Circle Repertory Company was founded in 1969 by playwright Lanford Wilson, director Marshall Mason, actor Tanya Berezin, and director Rob Thirkield. With little money—paying the rent out of their own pocket for the uptown crumbling loft that would serve as a theatre and offices until they got a permanent home in the '80s, the four founders created one of the original off-off broadway theatres that would come to be a major influence in the American Theatre and the creative home to some of American Theatre’s biggest names. The theatre closed its doors in 1996.
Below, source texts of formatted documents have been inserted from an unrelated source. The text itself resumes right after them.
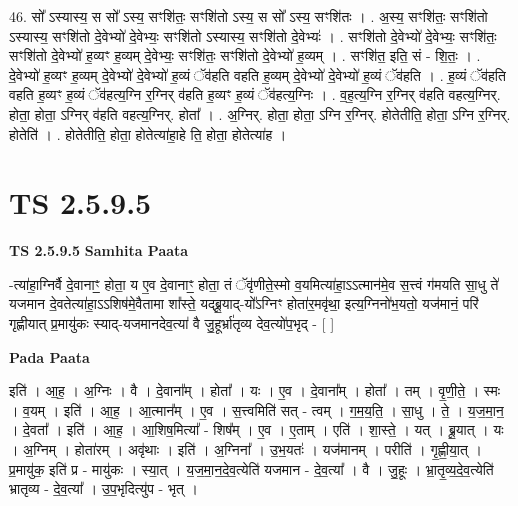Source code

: \documentclass[17pt]{extarticle}
\begin{document}
46. सो᳚ ऽस्यास्य॒ स सो᳚ ऽस्य॒ सꣳशि॑तः॒ सꣳशि॑तो ऽस्य॒ स सो᳚ ऽस्य॒ सꣳशि॑तः । . अ॒स्य॒ सꣳशि॑तः॒ सꣳशि॑तो ऽस्यास्य॒ सꣳशि॑तो दे॒वेभ्यो॑ दे॒वेभ्यः॒ सꣳशि॑तो ऽस्यास्य॒ सꣳशि॑तो दे॒वेभ्यः॑ । . सꣳशि॑तो दे॒वेभ्यो॑ दे॒वेभ्यः॒ सꣳशि॑तः॒ सꣳशि॑तो दे॒वेभ्यो॑ ह॒व्यꣳ ह॒व्यम् दे॒वेभ्यः॒ सꣳशि॑तः॒ सꣳशि॑तो दे॒वेभ्यो॑ ह॒व्यम् । . सꣳशि॑त॒ इति॒ सं - शि॒तः॒ । . दे॒वेभ्यो॑ ह॒व्यꣳ ह॒व्यम् दे॒वेभ्यो॑ दे॒वेभ्यो॑ ह॒व्यं ॅव॑हति वहति ह॒व्यम् दे॒वेभ्यो॑ दे॒वेभ्यो॑ ह॒व्यं ॅव॑हति । . ह॒व्यं ॅव॑हति वहति ह॒व्यꣳ ह॒व्यं ॅव॑हत्य॒ग्नि र॒ग्निर् व॑हति ह॒व्यꣳ ह॒व्यं ॅव॑हत्य॒ग्निः । . व॒ह॒त्य॒ग्नि र॒ग्निर् व॑हति वहत्य॒ग्निर्. होता॒ होता॒ ऽग्निर् व॑हति वहत्य॒ग्निर्. होता᳚ । . अ॒ग्निर्. होता॒ होता॒ ऽग्नि र॒ग्निर्. होतेतीति॒ होता॒ ऽग्नि र॒ग्निर्. होतेति॑ । . होतेतीति॒ होता॒ होतेत्या॑हा॒हे ति॒ होता॒ होतेत्या॑ह । \newline
\pagebreak
{}

\section{ TS 2.5.9.5 }

\textbf{TS 2.5.9.5 } \newline
\textbf{Samhita Paata} \newline

-त्या॑हा॒ग्निर्वै दे॒वानाꣳ॒॒ होता॒ य ए॒व दे॒वानाꣳ॒॒ होता॒ तं ॅवृ॑णीते॒स्मो व॒यमित्या॑हा॒ऽऽत्मान॑मे॒व स॒त्त्वं ग॑मयति सा॒धु ते॑ यजमान दे॒वतेत्या॑हा॒ऽऽशिष॑मे॒वैतामा शा᳚स्ते॒ यद्ब्रू॒याद्-यो᳚ऽग्निꣳ होता॑र॒मवृ॑था॒ इत्य॒ग्निनो॑भ॒यतो॒ यज॑मानं॒ परि॑ गृह्णीयात् प्र॒मायु॑कः स्याद्-यजमानदेव॒त्या॑ वै जु॒हूर्भ्रा॑तृव्य देव॒त्यो॑प॒भृद् - [  ] \newline

\textbf{Pada Paata} \newline

इति॑ । आ॒ह॒ । अ॒ग्निः । वै । दे॒वाना᳚म् । होता᳚ । यः । ए॒व । दे॒वाना᳚म् । होता᳚ । तम् । वृ॒णी॒ते॒ । स्मः । व॒यम् । इति॑ । आ॒ह॒ । आ॒त्मान᳚म् । ए॒व । स॒त्त्वमिति॑ सत् - त्वम् । ग॒म॒य॒ति॒ । सा॒धु । ते॒ । य॒ज॒मा॒न॒ । दे॒वता᳚ । इति॑ । आ॒ह॒ । आ॒शिष॒मित्या᳚ - शिष᳚म् । ए॒व । ए॒ताम् । एति॑ । शा॒स्ते॒ । यत् । ब्रू॒यात् । यः । अ॒ग्निम् । होता॑रम् । अवृ॑थाः । इति॑ । अ॒ग्निना᳚ । उ॒भ॒यतः॑ । यज॑मानम् । परीति॑ । गृ॒ह्णी॒या॒त् । प्र॒मायु॑क॒ इति॑ प्र - मायु॑कः । स्या॒त् । य॒ज॒मा॒न॒दे॒व॒त्येति॑ यजमान - दे॒व॒त्या᳚ । वै । जु॒हूः । भ्रा॒तृ॒व्य॒दे॒व॒त्येति॑ भ्रातृव्य - दे॒व॒त्या᳚ । उ॒प॒भृदित्यु॑प - भृत् ।  \newline
\end{document}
“It was created out of the need from the artists to express themselves,” Mason pointed out in an 1999 NewsHour interview. “and at that point, Broadway was almost exclusively English: Harold Pinter and John Osborne, these guys were occupying the Broadway theaters. Off Broadway had become very commercial. It was running ‘Little Mary Sunshine’ and ‘The Fantastics,’ and that sort of thing…..A young American playwright had no place to go, and so we went to the little coffee shops—you know—down in the village. Most of it was down in the Village.” It was in one such coffee shop, Caffe Cino—a tiny place of mismatched chairs, postered walls, and a killer espresso machine—that the four founders of Circle Rep. met in the early '60s and began the collaboration that would eventually lead to the creation of a theatre company.
Circle Repertory Theatre was established as “an on-going ensemble of artists—actors, directors, playwrights and designers—who would work together to create a living play.”
The company was host to resident playwrights who wrote new plays inspired by and tailored for the company’s core of actors. The company held workshops for the actors, training them in voice, movement, and scene study. These workshops allowed the company to build a vocabulary so that everyone could contribute to the creation of the play. At Circle Rep, making a play was an all hands on deck, collaborative process.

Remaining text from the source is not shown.